Wednesday, October 8, 2014

FATCA ‘Tormenting’ Taxpayers, Olson Says

By the time lawmakers and taxpayers have figured out whether the Foreign Account Tax Compliance Act was worth the trouble, it might be too late to undo any damage, National Taxpayer Advocate Nina Olson said October 7.
“However much I’ve tried to figure out what on earth [FATCA] means, and the consequences of it, I have no idea,” Olson told a luncheon audience at the Securities Industry and Financial Markets Association FATCA Policy Symposium in Washington.
“This is a piece of legislation that is so big and so far-reaching, and [has] so many different moving pieces, and is rolling out in an incremental fashion . . . that you really won’t be able to know what its consequences are, intended or otherwise,” Olson said. “I don’t think we’ll know that for years. And by that point we’ll actually be a little too late to go, ‘Oops, my bad, we shouldn’t have done this,’ and then try to unwind it.”

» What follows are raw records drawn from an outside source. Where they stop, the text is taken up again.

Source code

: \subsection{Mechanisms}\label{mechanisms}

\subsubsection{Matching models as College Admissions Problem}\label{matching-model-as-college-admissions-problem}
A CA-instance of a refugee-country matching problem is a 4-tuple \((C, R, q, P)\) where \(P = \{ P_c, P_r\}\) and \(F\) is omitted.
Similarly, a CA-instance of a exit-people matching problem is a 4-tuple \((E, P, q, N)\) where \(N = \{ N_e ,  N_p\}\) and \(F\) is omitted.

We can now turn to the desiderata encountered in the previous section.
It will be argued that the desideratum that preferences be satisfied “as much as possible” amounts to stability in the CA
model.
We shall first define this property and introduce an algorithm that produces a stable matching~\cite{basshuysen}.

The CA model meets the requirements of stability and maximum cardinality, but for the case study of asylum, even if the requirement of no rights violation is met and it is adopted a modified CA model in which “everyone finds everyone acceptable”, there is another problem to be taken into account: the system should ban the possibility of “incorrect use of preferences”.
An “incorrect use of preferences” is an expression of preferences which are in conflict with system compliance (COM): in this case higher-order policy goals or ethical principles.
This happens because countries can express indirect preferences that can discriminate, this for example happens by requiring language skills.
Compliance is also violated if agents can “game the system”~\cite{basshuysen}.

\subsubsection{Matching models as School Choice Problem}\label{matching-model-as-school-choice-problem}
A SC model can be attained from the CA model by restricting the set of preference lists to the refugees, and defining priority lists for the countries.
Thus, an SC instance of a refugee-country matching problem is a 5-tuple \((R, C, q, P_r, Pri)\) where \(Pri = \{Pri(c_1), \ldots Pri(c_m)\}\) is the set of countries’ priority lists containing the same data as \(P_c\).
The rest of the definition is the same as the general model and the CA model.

One of the Taxpayer Advocate Service’s jobs is to help determine whether legislation related to tax administration is achieving its intended results, or whether unintended consequences may have overwhelmed Congress’s original intent, Olson said. “There’s this perceived problem that this whole piece of legislation is trying to correct,” she said.
The raw numbers so far tell a confusing tale, Olson said. In 2011, 170,000 taxpayers filed Form 8938, “Statement of Specified Foreign Financial Assets”; 187,000 filed Form 8938 in 2012,  41% of 2011 filers also filed a foreign bank account report, she added. However, in 2012 only 21% of Form 8938 filers had a foreign address, Olson noted.
“I really don’t know what people’s assumptions were when they enacted this requirement,” Olson said. “Did we expect to get 7 million? Did we expect to get 10 million? Did we expect to get 500,000? Is this a good result? Is this a bad result?” Just 0.5% of Form 8938 filers had a balance due account after getting notices, compared with 4 percent for the general taxpayer population, she noted.
“I keep asking myself all of these questions — are we burdening the compliant taxpayer?” Olson said. “And the people that we’re really trying to uncover are not participating in this process, and so they’re not feeling any burden whatsoever, because they’re not paying the extra cost.”

Proportional Penalties?

Olson also questioned the penalty regime underlying FATCA. The law provides for a $10,000 penalty for failing to disclose a foreign bank account, and up to $50,000 for failing to disclose after IRS notification, she said. For someone with a $51,000 unreported foreign bank account, that could be a $60,000 penalty.
IRS policy states that penalties should be objectively proportioned to the offense, Olson said. “Putting a $60,000 penalty on someone for failing to report a $51,000 account does not seem to me like a penalty that is proportioned objectively to the offense,” she said.
Olson observed that a similar disproportionality emerged in recent IRS offshore voluntary disclosure initiatives, when the highest proportionate fines fell on the smallest accounts. In 2009 the median unreported balance for the smallest accounts was $44,000, she said. The lowest-balance account holders paid an FBAR penalty almost six times the actual tax due, she said. Yet the top 10 percent, with a median unreported balance of $7 million, paid a penalty roughly half the amount of tax owed, she said.
“Again, that comes back to that proportionality issue,” Olson said. “So you’re really looking at this and thinking, why are we doing this to folks? Why are we tormenting them in this way?”

Withholding Woes

Olson noted the difficulties the IRS will face, under its pinched budget circumstances, with the 30 percent withholding requirement for recalcitrant account holders and for electing or nonparticipating foreign financial institutions.
The same information reporting and matching challenges the IRS faces with tens of millions of individual income tax payers risks either snagging some legitimate taxpayers whose paperwork may not be flawless, or sending out fraudulent refunds to undeserving recipients, Olson said.
There is good news for some, Olson said. After foreign banks expressed reluctance to open accounts for some U.S. taxpayers overseas, some enterprising businesses began offering insurance to protect against incomplete FATCA disclosures, she said.
“So here we now have created a whole new industry for a risk we have manufactured ourselves,” Olson said.